= Beginning of Section =
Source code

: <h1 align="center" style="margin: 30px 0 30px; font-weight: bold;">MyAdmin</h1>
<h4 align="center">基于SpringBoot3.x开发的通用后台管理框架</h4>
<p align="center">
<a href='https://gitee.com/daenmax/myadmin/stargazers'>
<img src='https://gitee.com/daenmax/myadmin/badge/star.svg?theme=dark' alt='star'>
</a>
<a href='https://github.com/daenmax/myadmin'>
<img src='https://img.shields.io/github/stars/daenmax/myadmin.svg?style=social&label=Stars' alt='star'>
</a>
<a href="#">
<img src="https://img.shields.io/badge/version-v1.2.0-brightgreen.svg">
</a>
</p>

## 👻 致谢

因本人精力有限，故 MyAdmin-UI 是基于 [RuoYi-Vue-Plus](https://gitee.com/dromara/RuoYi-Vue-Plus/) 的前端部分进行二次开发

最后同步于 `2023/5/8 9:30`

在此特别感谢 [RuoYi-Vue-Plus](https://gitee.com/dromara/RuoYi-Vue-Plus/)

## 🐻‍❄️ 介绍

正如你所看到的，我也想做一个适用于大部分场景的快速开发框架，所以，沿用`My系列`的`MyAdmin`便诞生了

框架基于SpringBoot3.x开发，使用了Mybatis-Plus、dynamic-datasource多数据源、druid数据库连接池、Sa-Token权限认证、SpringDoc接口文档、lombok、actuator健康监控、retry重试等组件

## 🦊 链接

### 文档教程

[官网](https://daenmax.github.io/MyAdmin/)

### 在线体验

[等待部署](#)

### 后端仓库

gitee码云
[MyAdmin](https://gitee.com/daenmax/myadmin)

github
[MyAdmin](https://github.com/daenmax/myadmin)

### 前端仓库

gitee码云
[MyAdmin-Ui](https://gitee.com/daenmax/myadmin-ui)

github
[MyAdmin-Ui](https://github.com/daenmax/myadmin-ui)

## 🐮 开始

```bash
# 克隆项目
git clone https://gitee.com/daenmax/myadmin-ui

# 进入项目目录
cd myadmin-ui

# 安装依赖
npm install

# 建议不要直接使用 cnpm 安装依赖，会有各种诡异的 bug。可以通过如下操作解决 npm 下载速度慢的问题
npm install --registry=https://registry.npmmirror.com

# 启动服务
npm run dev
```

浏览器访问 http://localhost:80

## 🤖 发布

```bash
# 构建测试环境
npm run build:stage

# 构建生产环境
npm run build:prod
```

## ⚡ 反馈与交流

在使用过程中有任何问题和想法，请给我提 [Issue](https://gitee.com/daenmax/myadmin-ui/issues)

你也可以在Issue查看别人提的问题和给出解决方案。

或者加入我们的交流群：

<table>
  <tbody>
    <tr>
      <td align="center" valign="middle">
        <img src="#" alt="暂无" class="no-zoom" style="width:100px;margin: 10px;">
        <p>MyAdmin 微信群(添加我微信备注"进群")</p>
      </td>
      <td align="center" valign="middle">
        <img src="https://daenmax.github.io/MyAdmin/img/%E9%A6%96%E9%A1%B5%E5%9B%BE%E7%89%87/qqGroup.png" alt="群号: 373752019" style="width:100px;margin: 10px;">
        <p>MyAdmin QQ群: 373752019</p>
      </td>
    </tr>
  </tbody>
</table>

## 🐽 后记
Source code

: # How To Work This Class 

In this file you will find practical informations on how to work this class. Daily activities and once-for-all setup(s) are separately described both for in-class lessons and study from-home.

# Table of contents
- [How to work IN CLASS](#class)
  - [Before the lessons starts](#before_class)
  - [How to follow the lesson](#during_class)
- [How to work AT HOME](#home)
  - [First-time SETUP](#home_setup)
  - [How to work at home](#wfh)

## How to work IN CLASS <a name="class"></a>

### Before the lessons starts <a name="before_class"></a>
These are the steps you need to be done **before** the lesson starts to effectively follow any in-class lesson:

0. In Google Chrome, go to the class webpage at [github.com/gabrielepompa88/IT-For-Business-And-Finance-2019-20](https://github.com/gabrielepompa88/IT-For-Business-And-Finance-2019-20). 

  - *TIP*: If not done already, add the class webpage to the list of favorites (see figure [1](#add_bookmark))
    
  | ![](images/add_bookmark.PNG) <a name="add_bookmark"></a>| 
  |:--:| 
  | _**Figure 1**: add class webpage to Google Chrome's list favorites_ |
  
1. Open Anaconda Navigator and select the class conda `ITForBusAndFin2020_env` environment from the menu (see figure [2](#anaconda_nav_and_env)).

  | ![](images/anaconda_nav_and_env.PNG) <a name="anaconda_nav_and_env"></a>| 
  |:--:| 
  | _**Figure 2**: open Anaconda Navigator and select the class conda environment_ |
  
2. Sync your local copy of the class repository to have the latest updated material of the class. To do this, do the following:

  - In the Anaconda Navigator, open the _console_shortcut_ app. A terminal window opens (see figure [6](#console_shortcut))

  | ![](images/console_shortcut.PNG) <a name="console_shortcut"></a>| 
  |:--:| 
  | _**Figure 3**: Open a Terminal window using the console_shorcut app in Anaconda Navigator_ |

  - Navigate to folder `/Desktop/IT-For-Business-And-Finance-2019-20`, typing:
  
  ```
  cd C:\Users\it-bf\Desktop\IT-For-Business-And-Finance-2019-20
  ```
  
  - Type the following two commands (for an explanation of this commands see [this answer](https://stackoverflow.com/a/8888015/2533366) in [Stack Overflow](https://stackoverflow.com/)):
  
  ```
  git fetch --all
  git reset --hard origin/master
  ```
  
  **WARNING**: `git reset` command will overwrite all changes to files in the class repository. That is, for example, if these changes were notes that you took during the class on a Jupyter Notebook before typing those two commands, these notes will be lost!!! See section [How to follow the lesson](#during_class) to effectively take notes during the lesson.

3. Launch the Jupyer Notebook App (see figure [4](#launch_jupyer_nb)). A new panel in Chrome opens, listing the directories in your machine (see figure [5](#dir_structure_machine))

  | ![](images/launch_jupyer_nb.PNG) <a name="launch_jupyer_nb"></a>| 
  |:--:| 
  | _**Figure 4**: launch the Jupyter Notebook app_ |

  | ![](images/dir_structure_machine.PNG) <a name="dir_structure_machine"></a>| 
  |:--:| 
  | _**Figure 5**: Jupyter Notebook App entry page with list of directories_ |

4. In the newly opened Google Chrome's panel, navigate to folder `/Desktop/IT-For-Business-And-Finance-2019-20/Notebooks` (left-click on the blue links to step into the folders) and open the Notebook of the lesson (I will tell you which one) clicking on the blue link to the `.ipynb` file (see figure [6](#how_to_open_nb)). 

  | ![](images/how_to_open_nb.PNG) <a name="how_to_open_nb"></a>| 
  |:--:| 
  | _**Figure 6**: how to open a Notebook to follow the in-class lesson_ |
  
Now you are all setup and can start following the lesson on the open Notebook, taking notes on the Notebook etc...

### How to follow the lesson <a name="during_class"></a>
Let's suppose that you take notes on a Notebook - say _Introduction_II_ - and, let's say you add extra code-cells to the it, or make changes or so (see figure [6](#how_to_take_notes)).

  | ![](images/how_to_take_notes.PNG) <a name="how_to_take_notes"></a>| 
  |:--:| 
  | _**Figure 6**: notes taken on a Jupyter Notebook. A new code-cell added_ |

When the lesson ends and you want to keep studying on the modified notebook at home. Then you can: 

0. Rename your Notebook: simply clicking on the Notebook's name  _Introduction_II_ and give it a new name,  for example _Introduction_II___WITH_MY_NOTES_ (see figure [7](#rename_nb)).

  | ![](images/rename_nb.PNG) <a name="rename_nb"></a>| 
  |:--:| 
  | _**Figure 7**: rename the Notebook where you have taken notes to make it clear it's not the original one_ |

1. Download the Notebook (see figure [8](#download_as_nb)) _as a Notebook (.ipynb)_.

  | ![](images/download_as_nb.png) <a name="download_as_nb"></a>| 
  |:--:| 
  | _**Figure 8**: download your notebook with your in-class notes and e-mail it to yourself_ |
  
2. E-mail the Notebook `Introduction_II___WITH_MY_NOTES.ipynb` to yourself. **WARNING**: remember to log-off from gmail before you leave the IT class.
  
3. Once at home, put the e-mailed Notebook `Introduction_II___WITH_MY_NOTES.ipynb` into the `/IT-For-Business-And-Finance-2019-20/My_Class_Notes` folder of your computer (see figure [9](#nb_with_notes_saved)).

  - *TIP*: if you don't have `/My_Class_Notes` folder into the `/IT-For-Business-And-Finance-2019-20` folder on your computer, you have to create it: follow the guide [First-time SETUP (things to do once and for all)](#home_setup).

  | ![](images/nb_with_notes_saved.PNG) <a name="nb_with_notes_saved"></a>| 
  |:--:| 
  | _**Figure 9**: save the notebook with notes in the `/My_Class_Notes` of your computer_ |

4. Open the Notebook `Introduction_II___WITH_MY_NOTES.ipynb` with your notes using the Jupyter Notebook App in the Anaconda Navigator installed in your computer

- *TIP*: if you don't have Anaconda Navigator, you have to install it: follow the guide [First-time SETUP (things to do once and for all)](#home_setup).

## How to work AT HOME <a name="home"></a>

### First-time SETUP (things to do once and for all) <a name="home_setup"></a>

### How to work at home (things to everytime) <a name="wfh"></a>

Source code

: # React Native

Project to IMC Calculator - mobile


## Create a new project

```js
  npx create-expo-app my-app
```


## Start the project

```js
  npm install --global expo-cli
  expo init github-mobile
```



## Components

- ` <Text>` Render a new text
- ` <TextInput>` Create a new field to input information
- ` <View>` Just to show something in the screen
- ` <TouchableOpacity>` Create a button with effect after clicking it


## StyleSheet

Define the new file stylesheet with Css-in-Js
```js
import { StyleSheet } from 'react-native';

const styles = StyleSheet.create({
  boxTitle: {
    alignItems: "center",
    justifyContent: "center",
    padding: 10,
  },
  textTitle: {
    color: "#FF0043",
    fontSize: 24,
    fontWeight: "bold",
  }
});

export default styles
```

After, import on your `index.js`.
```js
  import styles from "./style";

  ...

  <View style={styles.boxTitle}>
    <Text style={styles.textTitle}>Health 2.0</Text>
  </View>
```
= End of Section =
## [WHAT YOU NEED TO DO]
Only the lines from the one holding "after clicking it" through the final line of the entries, both included, should be given again, word for word.

## [EXERCISE OUTPUT]
- ` <TouchableOpacity>` Create a button with effect after clicking it


## StyleSheet

Define the new file stylesheet with Css-in-Js
```js
import { StyleSheet } from 'react-native';

const styles = StyleSheet.create({
  boxTitle: {
    alignItems: "center",
    justifyContent: "center",
    padding: 10,
  },
  textTitle: {
    color: "#FF0043",
    fontSize: 24,
    fontWeight: "bold",
  }
});

export default styles
```

After, import on your `index.js`.
```js
  import styles from "./style";

  ...

  <View style={styles.boxTitle}>
    <Text style={styles.textTitle}>Health 2.0</Text>
  </View>
```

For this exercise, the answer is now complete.